» **AIM OF THE EXERCISE**
Tell how many lines in these records contain the string "progress", with only the number as the reply.

» **SOURCE MATERIAL**
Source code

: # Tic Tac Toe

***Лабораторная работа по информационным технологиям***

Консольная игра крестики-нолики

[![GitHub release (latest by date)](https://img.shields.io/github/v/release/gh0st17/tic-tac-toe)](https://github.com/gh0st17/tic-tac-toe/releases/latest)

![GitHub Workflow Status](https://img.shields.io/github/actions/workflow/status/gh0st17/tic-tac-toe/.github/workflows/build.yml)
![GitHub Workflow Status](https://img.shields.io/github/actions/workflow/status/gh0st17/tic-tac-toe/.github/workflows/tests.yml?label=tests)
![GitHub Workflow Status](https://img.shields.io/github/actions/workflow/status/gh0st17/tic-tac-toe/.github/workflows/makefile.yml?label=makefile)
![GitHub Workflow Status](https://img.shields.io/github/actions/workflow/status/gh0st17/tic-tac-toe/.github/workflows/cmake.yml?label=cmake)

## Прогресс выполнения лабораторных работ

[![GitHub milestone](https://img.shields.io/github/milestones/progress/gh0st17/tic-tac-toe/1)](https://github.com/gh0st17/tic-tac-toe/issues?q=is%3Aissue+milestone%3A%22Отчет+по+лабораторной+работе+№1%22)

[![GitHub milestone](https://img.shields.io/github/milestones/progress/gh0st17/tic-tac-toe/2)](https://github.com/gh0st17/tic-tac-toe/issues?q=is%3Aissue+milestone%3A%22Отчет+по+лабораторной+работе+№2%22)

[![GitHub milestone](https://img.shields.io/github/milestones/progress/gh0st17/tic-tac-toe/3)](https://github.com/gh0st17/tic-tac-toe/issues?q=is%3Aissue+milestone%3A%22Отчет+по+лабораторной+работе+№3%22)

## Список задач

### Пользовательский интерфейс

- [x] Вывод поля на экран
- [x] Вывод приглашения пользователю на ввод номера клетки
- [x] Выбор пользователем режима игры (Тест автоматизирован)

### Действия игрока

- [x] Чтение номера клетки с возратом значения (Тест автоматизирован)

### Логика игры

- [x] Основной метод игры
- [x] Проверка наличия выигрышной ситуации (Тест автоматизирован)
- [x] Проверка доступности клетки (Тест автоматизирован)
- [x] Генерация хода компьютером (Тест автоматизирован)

» **OUTPUT**
3